Assignment => An exact transcription of all the records is required, minus the images.

Supplied information: Begin

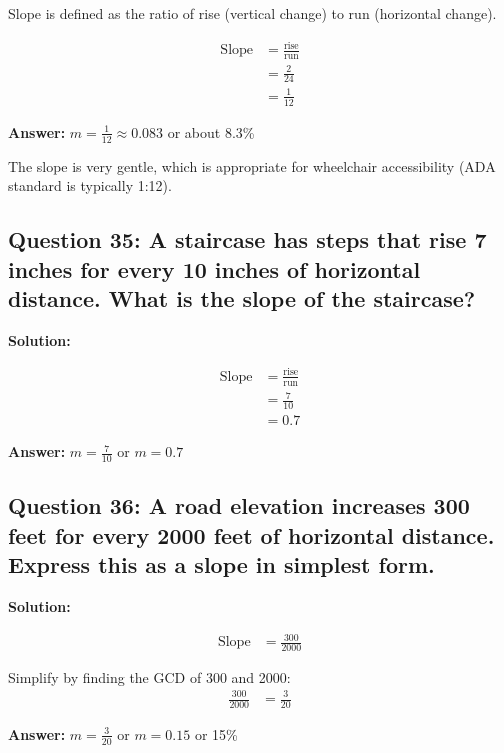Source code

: \documentclass[12pt]{article}
\begin{document}
Slope is defined as the ratio of rise (vertical change) to run (horizontal change).

\begin{align*}
\text{Slope} &= \frac{\text{rise}}{\text{run}} \\
&= \frac{2}{24} \\
&= \frac{1}{12}
\end{align*}

\textbf{Answer: } $m = \frac{1}{12} \approx 0.083$ or about 8.3\%

The slope is very gentle, which is appropriate for wheelchair accessibility (ADA standard is typically 1:12).

\vspace{0.3cm}

\subsection*{Question 35: A staircase has steps that rise 7 inches for every 10 inches of horizontal distance. What is the slope of the staircase?}

\noindent\textbf{Solution:}

\begin{align*}
\text{Slope} &= \frac{\text{rise}}{\text{run}} \\
&= \frac{7}{10} \\
&= 0.7
\end{align*}

\textbf{Answer: } $m = \frac{7}{10}$ or $m = 0.7$

\vspace{0.3cm}

\subsection*{Question 36: A road elevation increases 300 feet for every 2000 feet of horizontal distance. Express this as a slope in simplest form.}

\noindent\textbf{Solution:}

\begin{align*}
\text{Slope} &= \frac{300}{2000}
\end{align*}

Simplify by finding the GCD of 300 and 2000:
\begin{align*}
\frac{300}{2000} &= \frac{3}{20}
\end{align*}

\textbf{Answer: } $m = \frac{3}{20}$ or $m = 0.15$ or 15\%
\end{document}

Supplied information: End

Written answer =>
Source code

: \documentclass[12pt]{article}
\begin{document}
Slope is defined as the ratio of rise (vertical change) to run (horizontal change).

\begin{align*}
\text{Slope} &= \frac{\text{rise}}{\text{run}} \\
&= \frac{2}{24} \\
&= \frac{1}{12}
\end{align*}

\textbf{Answer: } $m = \frac{1}{12} \approx 0.083$ or about 8.3\%

The slope is very gentle, which is appropriate for wheelchair accessibility (ADA standard is typically 1:12).

\vspace{0.3cm}

\subsection*{Question 35: A staircase has steps that rise 7 inches for every 10 inches of horizontal distance. What is the slope of the staircase?}

\noindent\textbf{Solution:}

\begin{align*}
\text{Slope} &= \frac{\text{rise}}{\text{run}} \\
&= \frac{7}{10} \\
&= 0.7
\end{align*}

\textbf{Answer: } $m = \frac{7}{10}$ or $m = 0.7$

\vspace{0.3cm}

\subsection*{Question 36: A road elevation increases 300 feet for every 2000 feet of horizontal distance. Express this as a slope in simplest form.}

\noindent\textbf{Solution:}

\begin{align*}
\text{Slope} &= \frac{300}{2000}
\end{align*}

Simplify by finding the GCD of 300 and 2000:
\begin{align*}
\frac{300}{2000} &= \frac{3}{20}
\end{align*}

\textbf{Answer: } $m = \frac{3}{20}$ or $m = 0.15$ or 15\%
\end{document}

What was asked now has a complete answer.